Bazı insanlar da hayatımızda su ve şalgam arasındaki o ince çizgi gibi farklı yerlerde konumlanırlar.
Kimi su kadar zaruri ve olmazsa olmaz, kimileri de tıpkı şalgam suyu gibi varlığı yokluğu pek önemli olmayanlardır.
…
Hepimiz değer görmeye, sevilmeye bir “aferin” duymaya o kadar ihtiyaç duyuyoruz ki şu hayatta yaşamaya çabalarken.
Biri bi defa saçımızı okşasın “sen benim için ne kadar değerlisin bir bilsen” desin, öyle lazım oluyor ki bazen.

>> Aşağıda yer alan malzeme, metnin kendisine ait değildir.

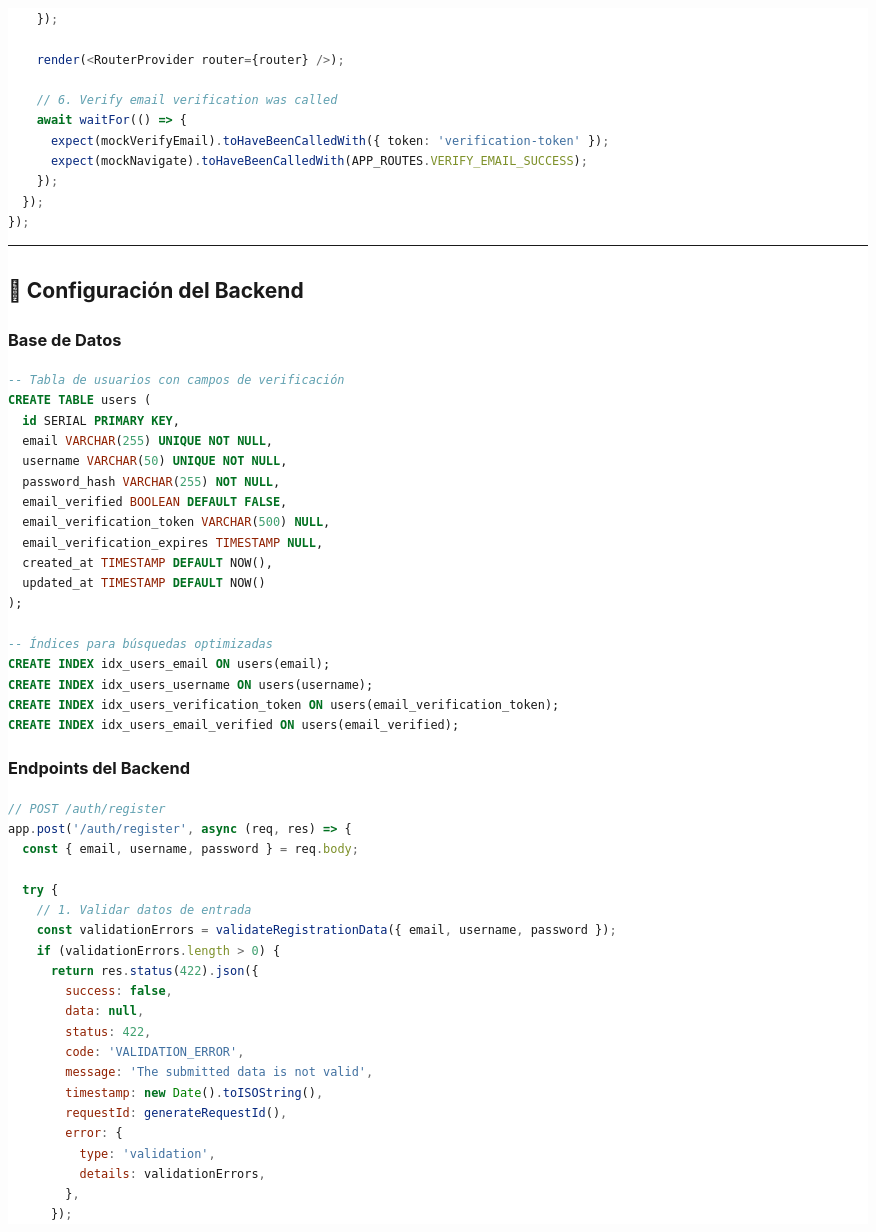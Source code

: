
 ```typescript
    });

    render(<RouterProvider router={router} />);

    // 6. Verify email verification was called
    await waitFor(() => {
      expect(mockVerifyEmail).toHaveBeenCalledWith({ token: 'verification-token' });
      expect(mockNavigate).toHaveBeenCalledWith(APP_ROUTES.VERIFY_EMAIL_SUCCESS);
    });
  });
});
```

---

## 🔧 Configuración del Backend

### **Base de Datos**

```sql
-- Tabla de usuarios con campos de verificación
CREATE TABLE users (
  id SERIAL PRIMARY KEY,
  email VARCHAR(255) UNIQUE NOT NULL,
  username VARCHAR(50) UNIQUE NOT NULL,
  password_hash VARCHAR(255) NOT NULL,
  email_verified BOOLEAN DEFAULT FALSE,
  email_verification_token VARCHAR(500) NULL,
  email_verification_expires TIMESTAMP NULL,
  created_at TIMESTAMP DEFAULT NOW(),
  updated_at TIMESTAMP DEFAULT NOW()
);

-- Índices para búsquedas optimizadas
CREATE INDEX idx_users_email ON users(email);
CREATE INDEX idx_users_username ON users(username);
CREATE INDEX idx_users_verification_token ON users(email_verification_token);
CREATE INDEX idx_users_email_verified ON users(email_verified);
```

### **Endpoints del Backend**

```javascript
// POST /auth/register
app.post('/auth/register', async (req, res) => {
  const { email, username, password } = req.body;

  try {
    // 1. Validar datos de entrada
    const validationErrors = validateRegistrationData({ email, username, password });
    if (validationErrors.length > 0) {
      return res.status(422).json({
        success: false,
        data: null,
        status: 422,
        code: 'VALIDATION_ERROR',
        message: 'The submitted data is not valid',
        timestamp: new Date().toISOString(),
        requestId: generateRequestId(),
        error: {
          type: 'validation',
          details: validationErrors,
        },
      });
```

Tıpkı susamış gibi istiyoruz bunu.
Kendimizi çok değersiz, işe yaramaz, çok çirkin, beceriksiz hissettiğimiz o zamanlarda “su” gibi gördüğümüz o insanların bir defa aferin demesi, şalgam suyu gibi gördüğümüz diğer insanların destanlarından daha değerli geliyor bize.
Doymuş ve tamamlanmış hissediyoruz ufacık bir sevgi belirtisinde.
…
Neden bilmiyorum, sevdiğimiz insanlara iltifat ederken çok cimriyiz.
İyiyi güzeli söylerken dilimizde kat kat kilitler, kötüyü söylerken hep bir kusma fiili içindeyiz.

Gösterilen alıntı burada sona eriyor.